Hi, this seems like it's happening from one of our options here: https://github.com/KU-CVLAB/CAT-Seg/blob/6d3a188af95165147fe2f34a8237fa7d2633e784/cat_seg/modeling/transformer/model.py#L596 The pad_len is set to 256 by default and thresholds top 256 classes, which saves memory and time during inference. If you want to run the model with all of the classes, you can set pad_len = 0, which disables this feature.

rizzoligiulia commented 1 month ago

Hello, thank you for your answer.

The error I am facing regards the ground truth itself, i.e., the "sem_seg" in each batched_inputs. Even for A-847 and P-459, it seems to be an issue.

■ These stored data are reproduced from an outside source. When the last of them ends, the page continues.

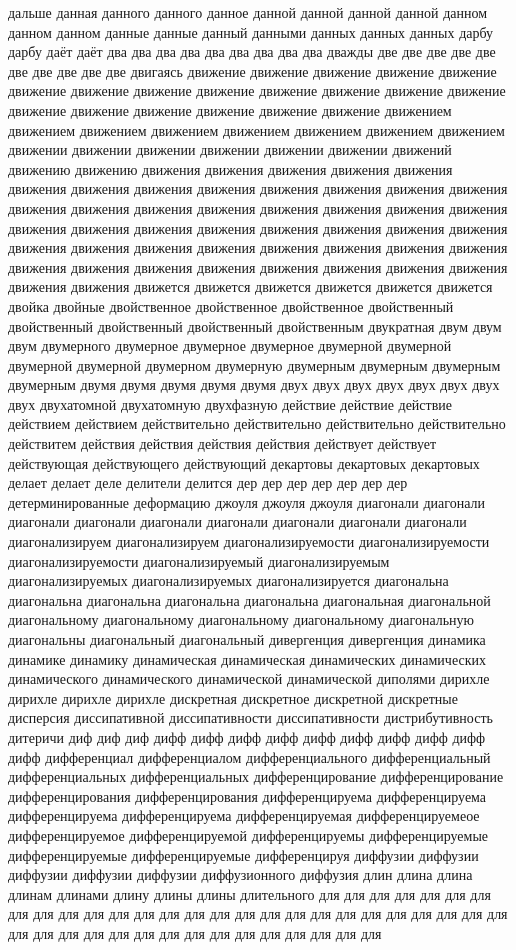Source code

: дальше данная данного данного данное данной данной данной данной данном данном данном данные данные данный данными данных данных данных дарбу дарбу даёт даёт два два два два два два два два два дважды две две две две две две две две две две двигаясь движение движение движение движение движение движение движение движение движение движение движение движение движение движение движение движение движение движение движение движением движением движением движением движением движением движением движением движении движении движении движении движении движении движений движению движению движения движения движения движения движения движения движения движения движения движения движения движения движения движения движения движения движения движения движения движения движения движения движения движения движения движения движения движения движения движения движения движения движения движения движения движения движения движения движения движения движения движения движения движения движения движения движения движется движется движется движется движется движется двойка двойные двойственное двойственное двойственное двойственный двойственный двойственный двойственный двойственным двукратная двум двум двум двумерного двумерное двумерное двумерное двумерной двумерной двумерной двумерной двумерном двумерную двумерным двумерным двумерным двумерным двумя двумя двумя двумя двумя двух двух двух двух двух двух двух двух двухатомной двухатомную двухфазную действие действие действие действием действием действительно действительно действительно действительно действитем действия действия действия действия действует действует действующая действующего действующий декартовы декартовых декартовых делает делает деле делители делится дер дер дер дер дер дер дер детерминированные деформацию джоуля джоуля джоуля диагонали диагонали диагонали диагонали диагонали диагонали диагонали диагонали диагонали диагонализируем диагонализируем диагонализируемости диагонализируемости диагонализируемости диагонализируемый диагонализируемым диагонализируемых диагонализируемых диагонализируется диагональна диагональна диагональна диагональна диагональна диагональная диагональной диагональному диагональному диагональному диагональному диагональную диагональны диагональный диагональный дивергенция дивергенция динамика динамике динамику динамическая динамическая динамических динамических динамического динамического динамической динамической диполями дирихле дирихле дирихле дирихле дискретная дискретное дискретной дискретные дисперсия диссипативной диссипативности диссипативности дистрибутивность дитеричи диф диф диф дифф дифф дифф дифф дифф дифф дифф дифф дифф дифф дифференциал дифференциалом дифференциального дифференциальный дифференциальных дифференциальных дифференцирование дифференцирование дифференцирования дифференцирования дифференцируема дифференцируема дифференцируема дифференцируема дифференцируемая дифференцируемеое дифференцируемое дифференцируемой дифференцируемы дифференцируемые дифференцируемые дифференцируемые дифференцируя диффузии диффузии диффузии диффузии диффузии диффузионного диффузия длин длина длина длинам длинами длину длины длины длительного для для для для для для для для для для для для для для для для для для для для для для для для для для для для для для для для для для для для для для для для для для 
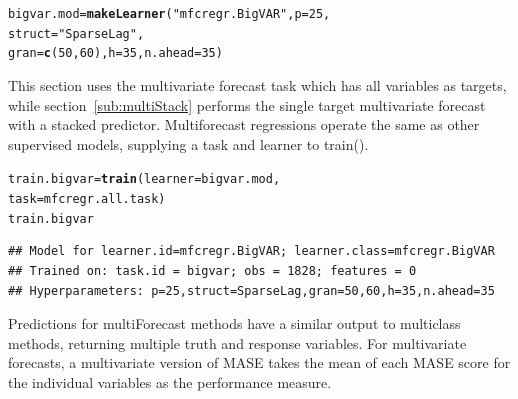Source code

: \documentclass[12pt]{article}\usepackage[]{graphicx}\usepackage[]{color}
\makeatletter
\newcommand{\hlnum}[1]{\textcolor[rgb]{0.686,0.059,0.569}{#1}}%
\newcommand{\hlstr}[1]{\textcolor[rgb]{0.192,0.494,0.8}{#1}}%
\newcommand{\hlstd}[1]{\textcolor[rgb]{0.345,0.345,0.345}{#1}}%
\newcommand{\hlkwb}[1]{\textcolor[rgb]{0.69,0.353,0.396}{#1}}%
\newcommand{\hlkwc}[1]{\textcolor[rgb]{0.333,0.667,0.333}{#1}}%
\newcommand{\hlkwd}[1]{\textcolor[rgb]{0.737,0.353,0.396}{\textbf{#1}}}%
\newenvironment{kframe}{%
 \def\at@end@of@kframe{}%
 \ifinner\ifhmode%
  \def\at@end@of@kframe{\end{minipage}}%
  \begin{minipage}{\columnwidth}%
 \fi\fi%
 \def\FrameCommand##1{\hskip\@totalleftmargin \hskip-\fboxsep
 \colorbox{shadecolor}{##1}\hskip-\fboxsep
     \hskip-\linewidth \hskip-\@totalleftmargin \hskip\columnwidth}%
 \MakeFramed {\advance\hsize-\width
   \@totalleftmargin\z@ \linewidth\hsize
   \@setminipage}}%
 {\par\unskip\endMakeFramed%
 \at@end@of@kframe}
\newenvironment{knitrout}{}{} %
\theoremstyle{definition}
\newcommand\code{\@codex}
\def\@codex#1{{\normalfont\ttfamily\hyphenchar\font=-1 #1}}
\makeatother
\begin{document}
\singlespacing
\begin{knitrout}
\color{fgcolor}\begin{kframe}
\begin{alltt}
\hlstd{bigvar.mod} \hlkwb{=} \hlkwd{makeLearner}\hlstd{(}\hlstr{"mfcregr.BigVAR"}\hlstd{,}\hlkwc{p} \hlstd{=} \hlnum{25}\hlstd{,}
                         \hlkwc{struct} \hlstd{=} \hlstr{"SparseLag"}\hlstd{,}
                         \hlkwc{gran} \hlstd{=} \hlkwd{c}\hlstd{(}\hlnum{50}\hlstd{,} \hlnum{60}\hlstd{),}\hlkwc{h} \hlstd{=} \hlnum{35}\hlstd{,} \hlkwc{n.ahead} \hlstd{=} \hlnum{35}\hlstd{)}
\end{alltt}
\end{kframe}
\end{knitrout}
\doublespacing

This section uses the multivariate forecast task which has all variables as targets, while section~\ref{sub:multiStack} performs the single target multivariate forecast with a stacked predictor. Multiforecast regressions operate the same as other supervised models, supplying a task and learner to \code{train()}.

\singlespacing
\begin{knitrout}
\color{fgcolor}\begin{kframe}
\begin{alltt}
\hlstd{train.bigvar} \hlkwb{=} \hlkwd{train}\hlstd{(}\hlkwc{learner} \hlstd{= bigvar.mod,}
                     \hlkwc{task} \hlstd{= mfcregr.all.task )}
\hlstd{train.bigvar}
\end{alltt}
\end{kframe}
\end{knitrout}

\begin{knitrout}
\color{fgcolor}\begin{kframe}
\begin{verbatim}
## Model for learner.id=mfcregr.BigVAR; learner.class=mfcregr.BigVAR
## Trained on: task.id = bigvar; obs = 1828; features = 0
## Hyperparameters: p=25,struct=SparseLag,gran=50,60,h=35,n.ahead=35
\end{verbatim}
\end{kframe}
\end{knitrout}
\doublespacing

Predictions for \code{multiForecast} methods have a similar output to \code{multiclass} methods, returning multiple truth and response variables. For multivariate forecasts, a multivariate version of MASE takes the mean of each MASE score for the individual variables as the performance measure.
\end{document}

hsshin98 commented 3 weeks ago

Hi, we've check on our environment and this issue doesn't occur for our setting. We've had reports where the detectron2 library was the problem, so re-installing detectron might help. The dataset preprocessing might also be of an issue, so checking if you have properly followed the dataset preparations, since the prepare_dataset.py files process the annotation files.

rizzoligiulia commented 3 weeks ago

The thing is:

  1. I can reproduce the results from your paper without problems.
  2. By opening the annotations with PIL, I do not observe any problem and the labels are mapped with reasonable values (i.e., no issue encountered while using prepare_.py).
  3. By inspecting the "sem_seg" in the batched_inputs (inside cat_seg_model.py) for A-847 and P-459 I get only values <= 255.

What would be the correct detectron2 version to use?

hsshin98 commented 2 weeks ago

Hi,

We've gave a deeper look into detectron2 and the problem seems to be in the default dataloader. This is what we've figured out so far:

  1. This does not happen during training, as it uses a custom mapper function during training(cat_seg/data/dataset_mappers/mask_former_semantic_dataset_mapper.py)
  2. The evaluation also does not take effect because it uses a custom load function in its evaluator(https://github.com/facebookresearch/detectron2/blob/5b72c27ae39f99db75d43f18fd1312e1ea934e60/detectron2/evaluation/sem_seg_evaluation.py#L27)
  3. The problem only happens during inference, only within the "sem_seg" tensor in the forward loop. However, this is never used.

We're not sure what you want to do with the GT label during inference, but this also seems to happen with the newest version, so the only solution seems to be modifying the mapper inside the test dataloader instead of the default mapper. The problematic part is https://github.com/facebookresearch/detectron2/blob/5b72c27ae39f99db75d43f18fd1312e1ea934e60/detectron2/data/dataset_mapper.py#L159

The "L" option in read_image converts it into uint8, which cuts off all indexes above 255. Changing this line similar to what we have in the training loader like https://github.com/KU-CVLAB/CAT-Seg/blob/6d3a188af95165147fe2f34a8237fa7d2633e784/cat_seg/data/dataset_mappers/mask_former_semantic_dataset_mapper.py#L114 should do the trick.

Let me know if this helped!